There were then further re-edits made in 2006. This time it was re-edited to have 3 internal breaks rather than 2 (with some very unsympatheic cuts made to achieve this), the credits were changed to the then latest house style, with an 'ITV Productions' endcap and a 2006 copyright date. These credits also ran within the official time limits, but there was no re-edit of the theme tune; it just faded out partway through when the credits were done.
Still oddly, the current ITV3 reruns use mainly the 2006 edits, but some stories have 2003 edits used.
I remember a few years ago they showed Classic Coronation Street once or twice on ITV1 during the day, and I remember well they changed the credits to the 2006 look, with the original year copyrighted to ITV Productions, now that didn't look right.
This has started happening on Network's releases of old ITV programmes. Until 2007 the box art would copyright the programme content under it's original year to the actual company which had produced it. But from 2007 they switched to copyrighting it to ITV Productions. This happened with the Upstairs Downstairs box set which had '(C)1971-1975 London Weekend Television Ltd' but the release of spinoff Thomas & Sarah the following year had (c) 1978-1979 ITV Productions Ltd' on it. Fortunately, network are *very* sympathetic to the actual content of the disks, retaining original frontcaps, endcaps and even break captions if they still exist on their source material.
I've seen very weird examples with the late 1990s Thames logo (after it was taken over by Pearson) with '(c) 1973' at the bottom.
Even more odd is that the tapes delivered with the late-90's Thames logo on the end still had the original Skyline frontcap at the start. So they removed the period branding from the end of the programme but not the beginning. Odder still, there were a few examples of programmes having a skyline added at the beginning which were produced after frontcaps were dropped and so wouldn't actually have had one originally
Why did Thames' programmes have to be presented by other franchises when they first became an independent producer?
Until 1998, only franchisees had direct access to the network. Thus all programmes made by independents had to be a production 'for' a franchise holder which then 'presented' the programme to the network.
Even when a franchisee produced programmes through one of their own subsidiaries, they still had to make it for the parent company and then present that to the network. Thus The Sweeney was a Euston Films production for Thames Television and Inspector More was a Zenith Production for Central.
Rather more silly examples followed when ITV stations got taken over and their production departments split from the broadcasting operation, technically leaving the production department an independent producer which had to producer the programme for the broadcasting franchise which presented it to the network. Thus, for a while in the Mid 90's all Central programmes had 'Carlton UK productions / A Central Programme for ITV' whilst everything from LWT had 'LWT Productions / An LWT Programme for ITV'.

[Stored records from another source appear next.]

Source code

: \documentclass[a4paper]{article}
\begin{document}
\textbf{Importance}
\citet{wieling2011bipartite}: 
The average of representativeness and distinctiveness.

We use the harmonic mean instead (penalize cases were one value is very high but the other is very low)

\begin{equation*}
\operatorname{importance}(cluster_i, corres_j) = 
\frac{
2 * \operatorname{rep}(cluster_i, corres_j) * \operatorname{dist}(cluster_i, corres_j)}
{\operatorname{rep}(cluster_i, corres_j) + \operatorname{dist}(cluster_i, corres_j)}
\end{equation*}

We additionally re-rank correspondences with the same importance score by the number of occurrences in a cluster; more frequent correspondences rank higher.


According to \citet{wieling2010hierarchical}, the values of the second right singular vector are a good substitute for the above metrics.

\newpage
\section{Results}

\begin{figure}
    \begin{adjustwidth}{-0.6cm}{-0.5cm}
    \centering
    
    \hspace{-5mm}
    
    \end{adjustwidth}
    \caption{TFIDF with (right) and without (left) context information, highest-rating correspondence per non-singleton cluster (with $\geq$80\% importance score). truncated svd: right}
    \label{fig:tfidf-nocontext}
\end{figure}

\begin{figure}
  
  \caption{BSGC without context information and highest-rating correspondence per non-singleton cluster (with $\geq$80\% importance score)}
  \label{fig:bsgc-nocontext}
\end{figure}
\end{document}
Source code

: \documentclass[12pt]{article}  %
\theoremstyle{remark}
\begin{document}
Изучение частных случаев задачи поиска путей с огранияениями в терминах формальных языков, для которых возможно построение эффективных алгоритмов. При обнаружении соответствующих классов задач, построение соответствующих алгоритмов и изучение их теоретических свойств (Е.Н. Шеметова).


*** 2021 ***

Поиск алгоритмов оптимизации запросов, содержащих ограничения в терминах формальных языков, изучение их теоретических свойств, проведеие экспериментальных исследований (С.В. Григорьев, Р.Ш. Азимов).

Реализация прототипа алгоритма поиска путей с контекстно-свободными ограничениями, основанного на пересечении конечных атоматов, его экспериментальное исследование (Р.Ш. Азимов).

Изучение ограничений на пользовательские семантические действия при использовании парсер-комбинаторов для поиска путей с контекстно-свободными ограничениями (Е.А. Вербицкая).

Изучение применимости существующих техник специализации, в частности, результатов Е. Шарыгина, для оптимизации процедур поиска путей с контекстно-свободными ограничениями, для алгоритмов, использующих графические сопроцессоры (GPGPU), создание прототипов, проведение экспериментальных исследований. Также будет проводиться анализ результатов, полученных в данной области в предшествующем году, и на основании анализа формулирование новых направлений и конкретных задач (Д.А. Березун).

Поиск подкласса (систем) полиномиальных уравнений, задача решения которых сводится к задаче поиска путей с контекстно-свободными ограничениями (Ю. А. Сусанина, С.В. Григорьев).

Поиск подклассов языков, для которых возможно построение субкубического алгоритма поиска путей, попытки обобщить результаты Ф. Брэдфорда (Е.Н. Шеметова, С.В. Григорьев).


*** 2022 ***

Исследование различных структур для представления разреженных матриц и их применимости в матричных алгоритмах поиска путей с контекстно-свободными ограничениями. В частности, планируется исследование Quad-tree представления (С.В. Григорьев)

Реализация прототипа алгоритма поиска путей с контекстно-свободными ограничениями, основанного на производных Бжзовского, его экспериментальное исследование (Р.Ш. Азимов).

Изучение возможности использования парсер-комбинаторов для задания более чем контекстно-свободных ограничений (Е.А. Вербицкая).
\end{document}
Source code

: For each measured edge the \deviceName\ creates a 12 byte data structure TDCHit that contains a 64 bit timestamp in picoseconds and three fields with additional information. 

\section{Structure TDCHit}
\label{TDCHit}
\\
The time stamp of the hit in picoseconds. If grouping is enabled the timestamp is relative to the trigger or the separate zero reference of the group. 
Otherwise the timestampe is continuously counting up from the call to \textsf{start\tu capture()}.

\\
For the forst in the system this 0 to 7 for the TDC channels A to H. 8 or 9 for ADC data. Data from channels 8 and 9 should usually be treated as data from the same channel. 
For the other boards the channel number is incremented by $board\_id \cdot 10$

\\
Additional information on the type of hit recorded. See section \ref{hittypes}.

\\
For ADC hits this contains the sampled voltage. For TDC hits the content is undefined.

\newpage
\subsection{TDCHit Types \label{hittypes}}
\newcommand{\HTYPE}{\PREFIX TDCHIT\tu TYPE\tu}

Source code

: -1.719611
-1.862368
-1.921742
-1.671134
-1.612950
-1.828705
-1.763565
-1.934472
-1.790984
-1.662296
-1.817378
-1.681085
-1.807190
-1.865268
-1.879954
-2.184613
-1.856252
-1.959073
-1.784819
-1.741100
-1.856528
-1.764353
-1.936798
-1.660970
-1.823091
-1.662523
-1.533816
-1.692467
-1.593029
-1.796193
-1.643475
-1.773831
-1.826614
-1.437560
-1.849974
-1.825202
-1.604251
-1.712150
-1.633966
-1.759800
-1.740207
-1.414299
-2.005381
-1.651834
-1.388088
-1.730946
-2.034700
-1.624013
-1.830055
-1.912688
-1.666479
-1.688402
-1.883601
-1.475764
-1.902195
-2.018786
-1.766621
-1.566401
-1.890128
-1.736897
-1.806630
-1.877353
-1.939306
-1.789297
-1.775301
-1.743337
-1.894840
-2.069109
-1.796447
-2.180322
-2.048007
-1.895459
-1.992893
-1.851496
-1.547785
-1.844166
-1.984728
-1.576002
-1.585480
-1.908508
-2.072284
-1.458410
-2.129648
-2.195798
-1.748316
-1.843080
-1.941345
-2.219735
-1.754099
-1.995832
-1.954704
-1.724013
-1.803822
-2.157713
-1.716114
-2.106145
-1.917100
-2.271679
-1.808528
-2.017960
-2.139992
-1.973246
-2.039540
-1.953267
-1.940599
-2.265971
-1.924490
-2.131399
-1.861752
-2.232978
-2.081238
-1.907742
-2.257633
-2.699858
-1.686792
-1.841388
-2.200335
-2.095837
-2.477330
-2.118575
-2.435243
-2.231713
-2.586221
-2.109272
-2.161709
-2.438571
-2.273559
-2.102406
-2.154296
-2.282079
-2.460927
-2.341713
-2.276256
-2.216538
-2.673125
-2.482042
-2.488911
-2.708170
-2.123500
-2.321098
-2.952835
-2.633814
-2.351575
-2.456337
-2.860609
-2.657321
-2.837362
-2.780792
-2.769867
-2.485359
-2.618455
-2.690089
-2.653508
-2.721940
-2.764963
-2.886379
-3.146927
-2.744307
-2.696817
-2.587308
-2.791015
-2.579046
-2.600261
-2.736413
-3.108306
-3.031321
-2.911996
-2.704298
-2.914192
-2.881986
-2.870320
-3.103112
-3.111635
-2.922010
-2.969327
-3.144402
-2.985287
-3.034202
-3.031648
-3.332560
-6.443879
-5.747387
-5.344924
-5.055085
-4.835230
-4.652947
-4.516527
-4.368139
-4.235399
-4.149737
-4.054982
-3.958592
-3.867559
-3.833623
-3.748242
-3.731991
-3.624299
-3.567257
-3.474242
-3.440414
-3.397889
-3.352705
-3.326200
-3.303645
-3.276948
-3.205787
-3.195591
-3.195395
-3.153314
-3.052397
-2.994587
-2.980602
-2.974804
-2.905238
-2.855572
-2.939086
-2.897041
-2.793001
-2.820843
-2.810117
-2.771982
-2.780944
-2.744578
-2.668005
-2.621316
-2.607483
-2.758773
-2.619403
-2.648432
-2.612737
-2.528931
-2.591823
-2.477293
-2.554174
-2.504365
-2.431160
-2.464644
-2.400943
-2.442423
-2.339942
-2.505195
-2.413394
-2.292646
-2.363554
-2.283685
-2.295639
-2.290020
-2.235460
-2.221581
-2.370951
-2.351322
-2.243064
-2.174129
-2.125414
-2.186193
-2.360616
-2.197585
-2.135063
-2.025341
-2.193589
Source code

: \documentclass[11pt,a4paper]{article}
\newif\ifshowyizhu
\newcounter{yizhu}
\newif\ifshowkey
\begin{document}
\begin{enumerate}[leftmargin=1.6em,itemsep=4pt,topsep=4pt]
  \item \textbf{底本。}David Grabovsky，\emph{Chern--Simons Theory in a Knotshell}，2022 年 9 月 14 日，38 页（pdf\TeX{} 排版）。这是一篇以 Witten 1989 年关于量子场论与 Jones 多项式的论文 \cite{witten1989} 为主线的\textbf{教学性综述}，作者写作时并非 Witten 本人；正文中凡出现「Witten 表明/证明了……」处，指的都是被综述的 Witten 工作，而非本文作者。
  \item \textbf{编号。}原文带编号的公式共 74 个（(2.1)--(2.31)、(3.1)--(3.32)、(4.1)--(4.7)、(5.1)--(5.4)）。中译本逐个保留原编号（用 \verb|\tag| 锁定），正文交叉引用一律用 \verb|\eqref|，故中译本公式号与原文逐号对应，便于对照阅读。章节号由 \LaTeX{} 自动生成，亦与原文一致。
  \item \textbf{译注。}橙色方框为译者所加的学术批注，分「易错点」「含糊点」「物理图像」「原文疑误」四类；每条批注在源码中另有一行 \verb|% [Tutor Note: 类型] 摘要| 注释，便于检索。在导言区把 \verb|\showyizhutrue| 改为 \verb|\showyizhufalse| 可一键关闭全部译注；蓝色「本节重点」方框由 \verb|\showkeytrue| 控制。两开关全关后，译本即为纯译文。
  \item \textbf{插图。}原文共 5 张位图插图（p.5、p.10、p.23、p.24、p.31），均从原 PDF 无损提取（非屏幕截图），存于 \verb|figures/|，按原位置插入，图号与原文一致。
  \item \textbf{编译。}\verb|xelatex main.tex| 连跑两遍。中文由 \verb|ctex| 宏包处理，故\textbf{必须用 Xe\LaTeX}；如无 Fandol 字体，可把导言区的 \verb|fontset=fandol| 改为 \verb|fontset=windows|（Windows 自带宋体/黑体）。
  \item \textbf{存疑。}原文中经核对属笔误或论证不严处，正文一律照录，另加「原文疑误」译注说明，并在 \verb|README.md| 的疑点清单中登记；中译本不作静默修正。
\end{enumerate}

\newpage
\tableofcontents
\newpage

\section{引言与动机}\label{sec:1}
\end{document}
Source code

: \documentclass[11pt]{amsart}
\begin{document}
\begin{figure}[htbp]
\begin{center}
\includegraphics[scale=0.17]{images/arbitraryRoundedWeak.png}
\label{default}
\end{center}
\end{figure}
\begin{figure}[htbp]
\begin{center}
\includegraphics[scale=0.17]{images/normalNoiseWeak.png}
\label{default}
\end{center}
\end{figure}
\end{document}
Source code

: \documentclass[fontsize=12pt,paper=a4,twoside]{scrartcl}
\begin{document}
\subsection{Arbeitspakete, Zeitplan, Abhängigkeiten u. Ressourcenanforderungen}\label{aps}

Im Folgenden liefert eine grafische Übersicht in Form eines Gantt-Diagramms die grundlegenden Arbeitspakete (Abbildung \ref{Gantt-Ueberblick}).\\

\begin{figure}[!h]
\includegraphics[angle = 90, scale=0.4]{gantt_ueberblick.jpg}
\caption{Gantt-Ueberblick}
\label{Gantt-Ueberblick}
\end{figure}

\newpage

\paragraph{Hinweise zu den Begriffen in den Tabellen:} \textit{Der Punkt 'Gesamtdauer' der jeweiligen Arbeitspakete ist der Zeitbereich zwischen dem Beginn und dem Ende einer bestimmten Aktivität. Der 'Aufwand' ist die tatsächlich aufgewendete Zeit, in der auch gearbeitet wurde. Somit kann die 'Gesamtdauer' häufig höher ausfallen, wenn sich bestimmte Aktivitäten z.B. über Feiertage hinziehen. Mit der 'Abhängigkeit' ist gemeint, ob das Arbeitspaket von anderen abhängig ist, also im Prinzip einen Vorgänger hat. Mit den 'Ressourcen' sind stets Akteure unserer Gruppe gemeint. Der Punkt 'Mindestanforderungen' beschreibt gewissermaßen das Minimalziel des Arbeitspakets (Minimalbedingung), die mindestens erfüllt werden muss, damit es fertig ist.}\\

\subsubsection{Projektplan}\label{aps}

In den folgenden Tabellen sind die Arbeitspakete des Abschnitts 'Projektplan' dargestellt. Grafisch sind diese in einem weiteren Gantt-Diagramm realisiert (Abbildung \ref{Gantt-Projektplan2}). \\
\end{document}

Since Thames was such a well known name and of course is the only independent producer which previously held a franchisee, it just became a whole lot more obvious when the Biill was suddenly 'A Thames Television Production for Yorkshire Television / A Yorkshire Television Presentation for ITV' Rather ironically, Carlton ended up become the 'presenter' of pretty much all Thames programmes, and until they bought Central out, this was pretty much the only network exposure their name got.
The system was later simplified to allow direct access for independents but with the requirement for a 'compliance licencee'. As mentioned earlier, this was more often than not Channel Television.